== DATA

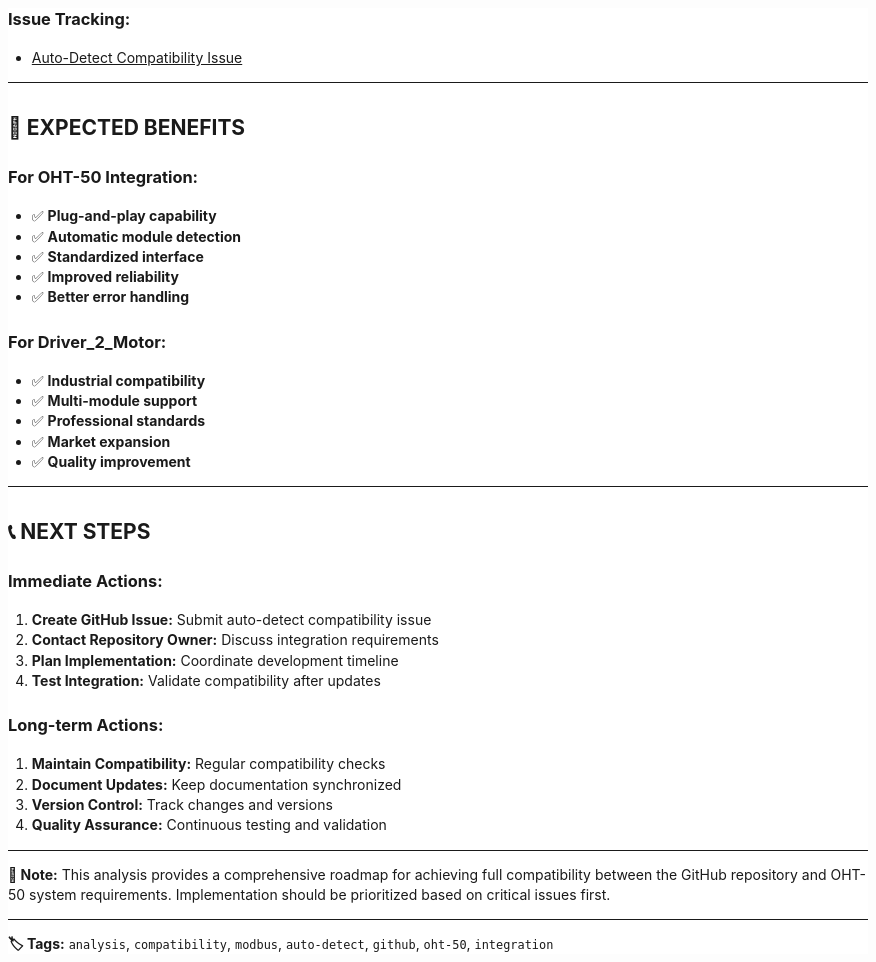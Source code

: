 ### **Issue Tracking:**
- [Auto-Detect Compatibility Issue](GITHUB_ISSUE_AUTO_DETECT_COMPATIBILITY.md)

---

## 🚀 **EXPECTED BENEFITS**

### **For OHT-50 Integration:**
- ✅ **Plug-and-play capability**
- ✅ **Automatic module detection**
- ✅ **Standardized interface**
- ✅ **Improved reliability**
- ✅ **Better error handling**

### **For Driver_2_Motor:**
- ✅ **Industrial compatibility**
- ✅ **Multi-module support**
- ✅ **Professional standards**
- ✅ **Market expansion**
- ✅ **Quality improvement**

---

## 📞 **NEXT STEPS**

### **Immediate Actions:**
1. **Create GitHub Issue:** Submit auto-detect compatibility issue
2. **Contact Repository Owner:** Discuss integration requirements
3. **Plan Implementation:** Coordinate development timeline
4. **Test Integration:** Validate compatibility after updates

### **Long-term Actions:**
1. **Maintain Compatibility:** Regular compatibility checks
2. **Document Updates:** Keep documentation synchronized
3. **Version Control:** Track changes and versions
4. **Quality Assurance:** Continuous testing and validation

---

**📝 Note:** This analysis provides a comprehensive roadmap for achieving full compatibility between the GitHub repository and OHT-50 system requirements. Implementation should be prioritized based on critical issues first.

---

**🏷️ Tags:** `analysis`, `compatibility`, `modbus`, `auto-detect`, `github`, `oht-50`, `integration`
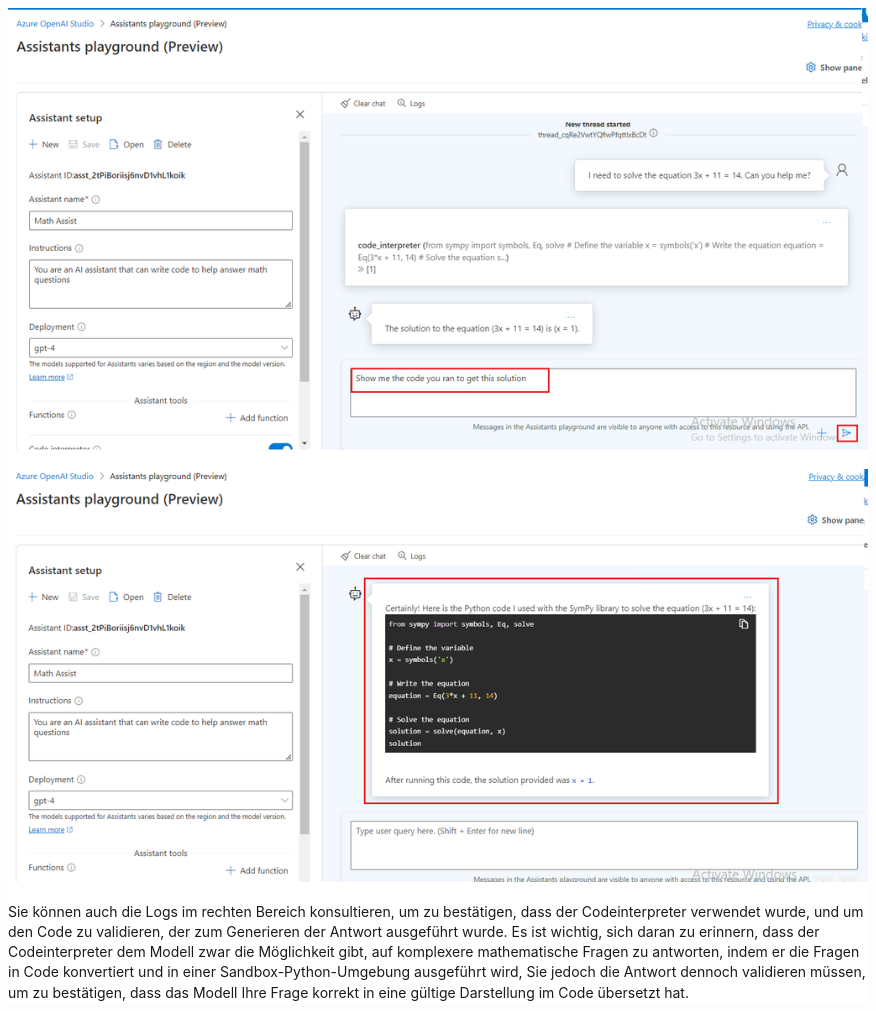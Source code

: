 ![](./media/image41.png)

![](./media/image42.png)

Sie können auch die Logs im rechten Bereich konsultieren, um zu
bestätigen, dass der Codeinterpreter verwendet wurde, und um den Code zu
validieren, der zum Generieren der Antwort ausgeführt wurde. Es ist
wichtig, sich daran zu erinnern, dass der Codeinterpreter dem Modell
zwar die Möglichkeit gibt, auf komplexere mathematische Fragen zu
antworten, indem er die Fragen in Code konvertiert und in einer
Sandbox-Python-Umgebung ausgeführt wird, Sie jedoch die Antwort dennoch
validieren müssen, um zu bestätigen, dass das Modell Ihre Frage korrekt
in eine gültige Darstellung im Code übersetzt hat.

====

PROBLEM STATEMENT
Some lines of the records above may hold the word "analysis". Report how many, and nothing else.

OUTPUT OF THE EXERCISE
2